Buyer behavior analysis, protein-protein interactions, the human brain, fraud detection, financial analysis; if you sketch any of these out on a whiteboard, you will most likely end up with a series of circles connected by lines.
This simple representation we all intuitively use to map out the relationships between things. Though simple, under the name “graph” or “network graph”, it is the subject of study for an entire branch of mathematics (graph theory), and the burgeoning field of Social Network Analysis (SNA).
SNA is the study of the network of relationships among a set of things rather than the things themselves. This type of analysis is increasing common in academia across a huge number of fields. Google Scholar gives a fairly clear indication that the term is increasingly common among the academic databases it crawls.
The technique surfaces in many domains, used to identify which actors within a given network are “interesting”. In a biology context “interesting” actors might be the genes that are interacting the most with other genes given a certain stimulus.
In the context of epidemiology, if the actors are fish farms, the movement of fish between then forms a network which can be analysed. Aquaculture sites that have the highest number of incoming and outgoing connections become “interesting” since the movements mean a high vulnerability to infection and likelihood to spread disease.
An “interesting” financial institution might be one whose financial ties with other institutions indicate that it’s failure might have a domino effect.
While Social Network analysis has been steadily growing, shifts in industry are underway that promise to make this type of analysis more common outside academia.
In 2001, with computers spreading everywhere, e-commerce heating up and internet usage around 500 million, Doug Laney, an eagle-eyed analyst for MetaGroup (now Gartner), notices a trend; data is changing. He described how data was increasing along 3 axes: increasing in volume, velocity and variety which eventually became known as “the 3 V’s of Big Data”.
This changing characteristics of data itself has touched off what is often called a “Cambrian explosion” of non-relational databases that offer the speed, flexibility and horizontal scalability needed to accommodate it. These databases and collectively known as NoSQL databases.
Since the launch of Google’s Bigtable in 2005, More than 28 NoSQL databases have been launched. The majority fall into one of the 3 main sub-categories: key/value store, document store or graph database.
Anywhere a graph database is used is an obvious place to use SNA, but the ability to build a graph atop either key/value stores or document databases means that the majority of NoSQL databases are amenable to being analysed with SNA.
There are also many relational databases struggling to contain and query graphy datasets that developers have dutifully pounded into the shape of a table. As graph databases gain more traction we will likely see some of these converted in their entirety to graphs using tools like R2G wherever developers end up struggling with recursion or an explosion of join tables, or something like routing.

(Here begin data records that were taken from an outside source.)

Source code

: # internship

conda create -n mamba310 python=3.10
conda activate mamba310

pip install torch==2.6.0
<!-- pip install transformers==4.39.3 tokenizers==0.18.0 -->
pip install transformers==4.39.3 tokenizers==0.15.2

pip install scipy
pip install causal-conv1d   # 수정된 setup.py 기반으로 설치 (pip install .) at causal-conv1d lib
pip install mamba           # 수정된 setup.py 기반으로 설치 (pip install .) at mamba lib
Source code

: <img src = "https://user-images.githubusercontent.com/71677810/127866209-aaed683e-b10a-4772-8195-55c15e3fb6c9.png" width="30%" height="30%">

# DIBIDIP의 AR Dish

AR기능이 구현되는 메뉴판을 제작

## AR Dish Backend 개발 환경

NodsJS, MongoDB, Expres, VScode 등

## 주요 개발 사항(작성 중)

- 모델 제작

In addition to the steady pressure of the 3 V’s and the growth of SNA as an analytical and even predictive, tool, there are many companies (Runkeeper, Yahoo, LinkedIn) whose data model is a graph. Facebook and Netflix both fall into this category and have each released tools, both of which are pitched as alternatives to REST architecture style most web applications are based on, to make building graph backed applications easier.

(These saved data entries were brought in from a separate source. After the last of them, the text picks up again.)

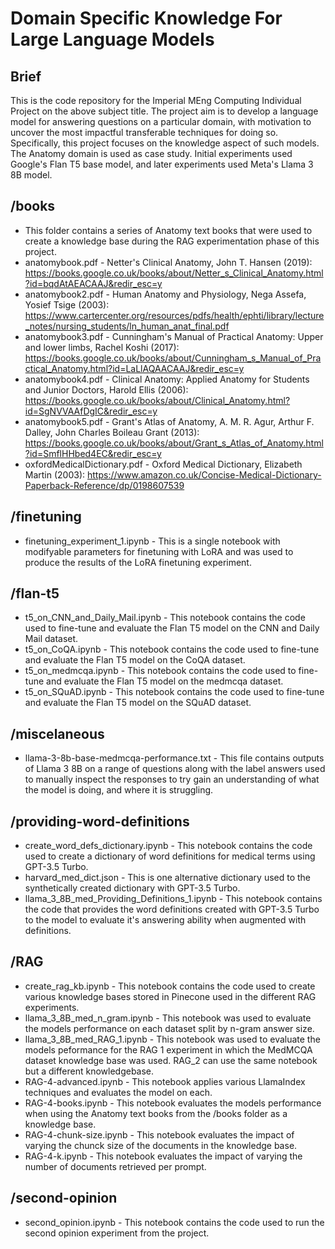 # Domain Specific Knowledge For Large Language Models

## Brief

This is the code repository for the Imperial MEng Computing Individual Project on the above subject title. The project aim is to develop a language model for answering questions on a particular domain, with motivation to uncover the most impactful transferable techniques for doing so. Specifically, this project focuses on the knowledge aspect of such models. The Anatomy domain is used as case study. Initial experiments used Google's Flan T5 base model, and later experiments used Meta's Llama 3 8B model.

## /books

- This folder contains a series of Anatomy text books that were used to create a knowledge base during the RAG experimentation phase of this project.
- anatomybook.pdf - Netter's Clinical Anatomy, John T. Hansen (2019): https://books.google.co.uk/books/about/Netter_s_Clinical_Anatomy.html?id=bqdAtAEACAAJ&redir_esc=y
- anatomybook2.pdf - Human Anatomy and Physiology, Nega Assefa, Yosief Tsige (2003): https://www.cartercenter.org/resources/pdfs/health/ephti/library/lecture_notes/nursing_students/ln_human_anat_final.pdf
- anatomybook3.pdf - Cunningham's Manual of Practical Anatomy: Upper and lower limbs, Rachel Koshi (2017): https://books.google.co.uk/books/about/Cunningham_s_Manual_of_Practical_Anatomy.html?id=LaLlAQAACAAJ&redir_esc=y
- anatomybook4.pdf - Clinical Anatomy: Applied Anatomy for Students and Junior Doctors, Harold Ellis (2006): https://books.google.co.uk/books/about/Clinical_Anatomy.html?id=SgNVVAAfDgIC&redir_esc=y
- anatomybook5.pdf - Grant's Atlas of Anatomy, A. M. R. Agur, Arthur F. Dalley, John Charles Boileau Grant (2013): https://books.google.co.uk/books/about/Grant_s_Atlas_of_Anatomy.html?id=SmflHHbed4EC&redir_esc=y
- oxfordMedicalDictionary.pdf - Oxford Medical Dictionary, Elizabeth Martin (2003): https://www.amazon.co.uk/Concise-Medical-Dictionary-Paperback-Reference/dp/0198607539

## /finetuning

- finetuning_experiment_1.ipynb - This is a single notebook with modifyable parameters for finetuning with LoRA and was used to produce the results of the LoRA finetuning experiment.

## /flan-t5

- t5_on_CNN_and_Daily_Mail.ipynb - This notebook contains the code used to fine-tune and evaluate the Flan T5 model on the CNN and Daily Mail dataset.
- t5_on_CoQA.ipynb - This notebook contains the code used to fine-tune and evaluate the Flan T5 model on the CoQA dataset.
- t5_on_medmcqa.ipynb - This notebook contains the code used to fine-tune and evaluate the Flan T5 model on the medmcqa dataset.
- t5_on_SQuAD.ipynb - This notebook contains the code used to fine-tune and evaluate the Flan T5 model on the SQuAD dataset.

## /miscelaneous

- llama-3-8b-base-medmcqa-performance.txt - This file contains outputs of Llama 3 8B on a range of questions along with the label answers used to manually inspect the responses to try gain an understanding of what the model is doing, and where it is struggling.

## /providing-word-definitions

- create_word_defs_dictionary.ipynb - This notebook contains the code used to create a dictionary of word definitions for medical terms using GPT-3.5 Turbo.
- harvard_med_dict.json - This is one alternative dictionary used to the synthetically created dictionary with GPT-3.5 Turbo.
- llama_3_8B_med_Providing_Definitions_1.ipynb - This notebook contains the code that provides the word definitions created with GPT-3.5 Turbo to the model to evaluate it's answering ability when augmented with definitions.

## /RAG

- create_rag_kb.ipynb - This notebook contains the code used to create various knowledge bases stored in Pinecone used in the different RAG experiments.
- llama_3_8B_med_n_gram.ipynb - This notebook was used to evaluate the models performance on each dataset split by n-gram answer size.
- llama_3_8B_med_RAG_1.ipynb - This notebook was used to evaluate the models peformance for the RAG 1 experiment in which the MedMCQA dataset knowledge base was used. RAG_2 can use the same notebook but a different knowledgebase.
- RAG-4-advanced.ipynb - This notebook applies various LlamaIndex techniques and evaluates the model on each.
- RAG-4-books.ipynb - This notebook evaluates the models performance when using the Anatomy text books from the /books folder as a knowledge base.
- RAG-4-chunk-size.ipynb - This notebook evaluates the impact of varying the chunck size of the documents in the knowledge base.
- RAG-4-k.ipynb - This notebook evaluates the impact of varying the number of documents retrieved per prompt.

## /second-opinion

- second_opinion.ipynb - This notebook contains the code used to run the second opinion experiment from the project.
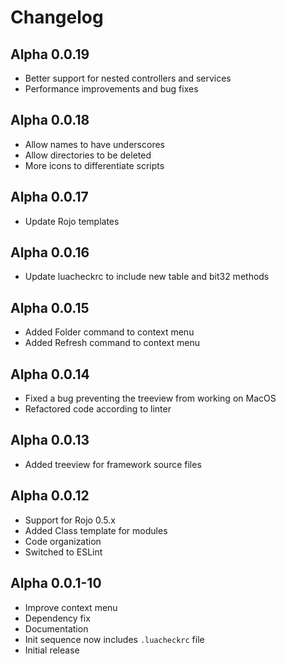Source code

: # Changelog

## Alpha 0.0.19

- Better support for nested controllers and services
- Performance improvements and bug fixes

## Alpha 0.0.18

- Allow names to have underscores
- Allow directories to be deleted
- More icons to differentiate scripts

## Alpha 0.0.17

- Update Rojo templates

## Alpha 0.0.16

- Update luacheckrc to include new table and bit32 methods

## Alpha 0.0.15

- Added Folder command to context menu
- Added Refresh command to context menu

## Alpha 0.0.14

- Fixed a bug preventing the treeview from working on MacOS
- Refactored code according to linter

## Alpha 0.0.13

- Added treeview for framework source files

## Alpha 0.0.12

- Support for Rojo 0.5.x
- Added Class template for modules
- Code organization
- Switched to ESLint

## Alpha 0.0.1-10

- Improve context menu
- Dependency fix
- Documentation
- Init sequence now includes `.luacheckrc` file
- Initial release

Circling back to the original question of “why graphs?”, hopefully the answer is clearer. For anyone with an interest in data analysis, paying attention to this space gives access to powerful tools and a growing number of opportunities to apply them. For developers, understanding graphs allows better data modelling and architectural decisions.
Beyond the skills needed to design and tend to these new databases and make sense of their contents, knowledge of graphs will also increasingly be required to make sense of the world around us.
Understanding why you got turned down for a loan will require understanding a graph, why you are/aren’t fat, and eventually who gets insurance and at what price will too.
Proper security increasingly requires thinking in graphs, as even the most “boring” of us can be a useful stepping stone on the way to compromising someone “interesting”; perhaps a client, an acquaintance, an employer, or a user of something we create.
With talk of storage capacities actually surpassing Moore’s law, SNA growing nearly linearly, NoSQL growing, interest in graphs on the way up, and application development tools finally appearing, the answer to “why now?” is that this is only the beginning. We are all connected, and understanding how is the future.